The Pervert’s Guide to Ideology: Culture Theory’s Elvis, Critiquin’ Capitalism. Again.

10/23/2013 4:00 AM |

The Pervert’s Guide to Ideology
Directed by Sophie Fiennes

Slavoj Žižek, the philosopher frequently referred to as the “Elvis of cultural theory,” returns to the screen—and in a sequel, no less! Director Fiennes’s film quickly establishes that it will be working within the same aesthetic parameters as its precursor, 2006’s The Pervert’s Guide to Cinema. Žižek explicates his Lacanian-Marxist perspectives on a host of topics pertaining to ideology (here understood in its Marxist formulation as what people don’t know they’re doing but are nevertheless doing) by commenting on clips from films while also appearing as a figure in various tableaux styled to replicate sets from the films being discussed.

As with the Cinema guide, Ideology aggregates many of Žižek’s favored examples of pop-cultural phenomena that evidence his critique of capitalism—Coca-Cola as the commodity par excellence, John Carpenter’s They Live as illustrative of what happens when someone comes to see the world along Althusserian lines—in an effort to somehow make it more accessible to the non-grad-student public than his hilarious lectures already do.
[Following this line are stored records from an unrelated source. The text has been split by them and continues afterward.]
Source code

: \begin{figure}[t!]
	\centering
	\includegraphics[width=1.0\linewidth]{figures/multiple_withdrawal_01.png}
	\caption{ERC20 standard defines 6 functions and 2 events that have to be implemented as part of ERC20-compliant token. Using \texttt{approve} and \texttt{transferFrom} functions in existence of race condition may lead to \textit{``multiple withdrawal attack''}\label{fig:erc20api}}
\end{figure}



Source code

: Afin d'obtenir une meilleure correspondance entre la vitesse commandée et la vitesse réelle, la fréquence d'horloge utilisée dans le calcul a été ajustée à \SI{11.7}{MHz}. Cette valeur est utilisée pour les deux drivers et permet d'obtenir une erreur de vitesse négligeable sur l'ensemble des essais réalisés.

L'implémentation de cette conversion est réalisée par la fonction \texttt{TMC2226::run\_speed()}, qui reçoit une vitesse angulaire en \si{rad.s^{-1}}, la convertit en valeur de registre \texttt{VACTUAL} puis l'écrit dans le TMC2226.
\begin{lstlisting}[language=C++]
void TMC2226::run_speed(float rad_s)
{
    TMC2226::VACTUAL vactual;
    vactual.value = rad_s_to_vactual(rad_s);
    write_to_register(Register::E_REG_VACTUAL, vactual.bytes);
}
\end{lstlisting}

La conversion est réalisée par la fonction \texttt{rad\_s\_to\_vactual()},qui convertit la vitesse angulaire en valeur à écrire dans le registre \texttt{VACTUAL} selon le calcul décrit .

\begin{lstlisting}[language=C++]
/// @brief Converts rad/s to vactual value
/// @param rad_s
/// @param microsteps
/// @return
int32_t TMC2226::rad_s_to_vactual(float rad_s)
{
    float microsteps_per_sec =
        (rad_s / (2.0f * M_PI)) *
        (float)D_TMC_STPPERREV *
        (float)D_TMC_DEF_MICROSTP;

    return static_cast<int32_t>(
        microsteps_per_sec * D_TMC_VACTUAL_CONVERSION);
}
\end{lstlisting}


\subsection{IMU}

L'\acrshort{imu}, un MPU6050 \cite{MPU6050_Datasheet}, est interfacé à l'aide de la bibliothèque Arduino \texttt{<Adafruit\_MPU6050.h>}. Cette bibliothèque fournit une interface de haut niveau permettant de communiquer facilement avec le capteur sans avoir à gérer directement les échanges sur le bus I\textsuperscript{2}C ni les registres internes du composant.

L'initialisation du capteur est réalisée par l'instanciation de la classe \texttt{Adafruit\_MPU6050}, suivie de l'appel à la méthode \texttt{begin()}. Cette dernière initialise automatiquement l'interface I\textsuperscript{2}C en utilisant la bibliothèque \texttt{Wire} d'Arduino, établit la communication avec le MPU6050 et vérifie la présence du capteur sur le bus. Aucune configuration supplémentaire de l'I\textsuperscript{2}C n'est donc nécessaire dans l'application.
Rehash is the name of the game: if you’re familiar with Žižek’s spiel, Ideology likely won’t advance any arguments you haven’t already heard. Žižek wearing a priest’s habit and pontificating within a re-creation of the convent from The Sound of Music is doubtlessly amusing, but some of his claims, like the one about Rammstein’s allegedly successful transformation of aspects of Nazi aesthetics into “pure elements of libidinal investment” to be enjoyed in their “pre-ideological state,” remain as unpersuasive as the first 10 times he made them.

But hey, he mostly hits the theoretical nail squarely on the head, and anyone who calls a Carpenter film a “forgotten masterpiece of the Hollywood Left” or convincingly links Lindsay Anderson’s if… to atrocities at Abu Ghraib deserves a couple hours of any self-respecting, desiring subject’s time.